Activity
Reproduce, exactly and in full, the records that follow, minus any pictures.

Data excerpts

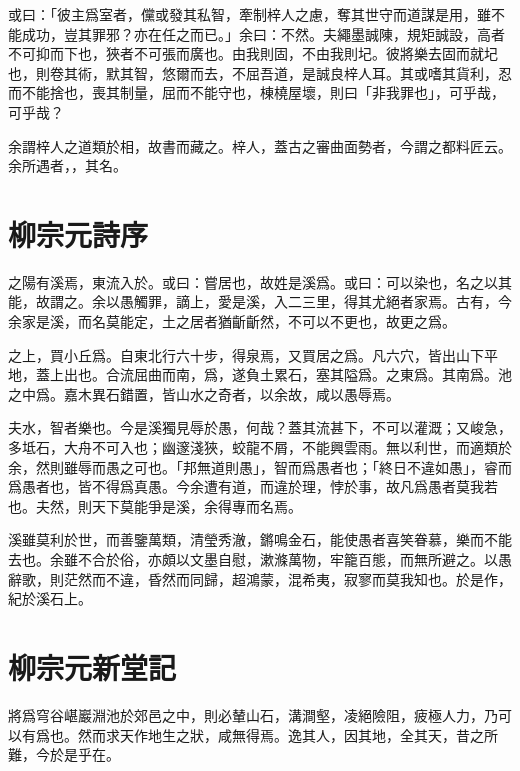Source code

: 或曰：「彼主爲室者，儻或發其私智，牽制梓人之慮，奪其世守而道謀是用，雖不能成功，豈其罪邪？亦在任之而已。」余曰：不然。夫繩墨誠陳，規矩誠設，高者不可抑而下也，狹者不可張而廣也。由我則固，不由我則圮。彼將樂去固而就圮也，則卷其術，默其智，悠爾而去，不屈吾道，是誠良梓人耳。其或嗜其貨利，忍而不能捨也，喪其制量，屈而不能守也，棟橈屋壞，則曰「非我罪也」，可乎哉，可乎哉？

余謂梓人之道類於相，故書而藏之。梓人，蓋古之審曲面勢者，今謂之都料匠云。余所遇者，，其名。

\section[愚溪詩序\quad{\small 柳宗元}]{{\normalsize 柳宗元}\quad {}詩序}
之陽有溪焉，東流入於。或曰：嘗居也，故姓是溪爲。或曰：可以染也，名之以其能，故謂之。余以愚觸罪，謫上，愛是溪，入二三里，得其尤絕者家焉。古有，今余家是溪，而名莫能定，土之居者猶齗齗然，不可以不更也，故更之爲。

之上，買小丘爲。自東北行六十步，得泉焉，又買居之爲。凡六穴，皆出山下平地，蓋上出也。合流屈曲而南，爲，遂負土累石，塞其隘爲。之東爲。其南爲。池之中爲。嘉木異石錯置，皆山水之奇者，以余故，咸以愚辱焉。

夫水，智者樂也。今是溪獨見辱於愚，何哉？蓋其流甚下，不可以灌溉；又峻急，多坻石，大舟不可入也；幽邃淺狹，蛟龍不屑，不能興雲雨。無以利世，而適類於余，然則雖辱而愚之可也。「邦無道則愚」，智而爲愚者也；「終日不違如愚」，睿而爲愚者也，皆不得爲真愚。今余遭有道，而違於理，悖於事，故凡爲愚者莫我若也。夫然，則天下莫能爭是溪，余得專而名焉。

溪雖莫利於世，而善鑒萬類，清瑩秀澈，鏘鳴金石，能使愚者喜笑眷慕，樂而不能去也。余雖不合於俗，亦頗以文墨自慰，漱滌萬物，牢籠百態，而無所避之。以愚辭歌，則茫然而不違，昏然而同歸，超鴻蒙，混希夷，寂寥而莫我知也。於是作，紀於溪石上。

\section[永州韋使君新堂記\quad{\small 柳宗元}]{{\normalsize 柳宗元}\quad {}新堂記}
將爲穹谷嵁巖淵池於郊邑之中，則必輦山石，溝澗壑，{凌}絕險阻，疲極人力，乃可以有爲也。然而求天作地生之狀，咸無得焉。逸其人，因其地，全其天，昔之所難，今於是乎在。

Solved problem
Source code

: 或曰：「彼主爲室者，儻或發其私智，牽制梓人之慮，奪其世守而道謀是用，雖不能成功，豈其罪邪？亦在任之而已。」余曰：不然。夫繩墨誠陳，規矩誠設，高者不可抑而下也，狹者不可張而廣也。由我則固，不由我則圮。彼將樂去固而就圮也，則卷其術，默其智，悠爾而去，不屈吾道，是誠良梓人耳。其或嗜其貨利，忍而不能捨也，喪其制量，屈而不能守也，棟橈屋壞，則曰「非我罪也」，可乎哉，可乎哉？

余謂梓人之道類於相，故書而藏之。梓人，蓋古之審曲面勢者，今謂之都料匠云。余所遇者，，其名。

\section[愚溪詩序\quad{\small 柳宗元}]{{\normalsize 柳宗元}\quad {}詩序}
之陽有溪焉，東流入於。或曰：嘗居也，故姓是溪爲。或曰：可以染也，名之以其能，故謂之。余以愚觸罪，謫上，愛是溪，入二三里，得其尤絕者家焉。古有，今余家是溪，而名莫能定，土之居者猶齗齗然，不可以不更也，故更之爲。

之上，買小丘爲。自東北行六十步，得泉焉，又買居之爲。凡六穴，皆出山下平地，蓋上出也。合流屈曲而南，爲，遂負土累石，塞其隘爲。之東爲。其南爲。池之中爲。嘉木異石錯置，皆山水之奇者，以余故，咸以愚辱焉。

夫水，智者樂也。今是溪獨見辱於愚，何哉？蓋其流甚下，不可以灌溉；又峻急，多坻石，大舟不可入也；幽邃淺狹，蛟龍不屑，不能興雲雨。無以利世，而適類於余，然則雖辱而愚之可也。「邦無道則愚」，智而爲愚者也；「終日不違如愚」，睿而爲愚者也，皆不得爲真愚。今余遭有道，而違於理，悖於事，故凡爲愚者莫我若也。夫然，則天下莫能爭是溪，余得專而名焉。

溪雖莫利於世，而善鑒萬類，清瑩秀澈，鏘鳴金石，能使愚者喜笑眷慕，樂而不能去也。余雖不合於俗，亦頗以文墨自慰，漱滌萬物，牢籠百態，而無所避之。以愚辭歌，則茫然而不違，昏然而同歸，超鴻蒙，混希夷，寂寥而莫我知也。於是作，紀於溪石上。

\section[永州韋使君新堂記\quad{\small 柳宗元}]{{\normalsize 柳宗元}\quad {}新堂記}
將爲穹谷嵁巖淵池於郊邑之中，則必輦山石，溝澗壑，{凌}絕險阻，疲極人力，乃可以有爲也。然而求天作地生之狀，咸無得焉。逸其人，因其地，全其天，昔之所難，今於是乎在。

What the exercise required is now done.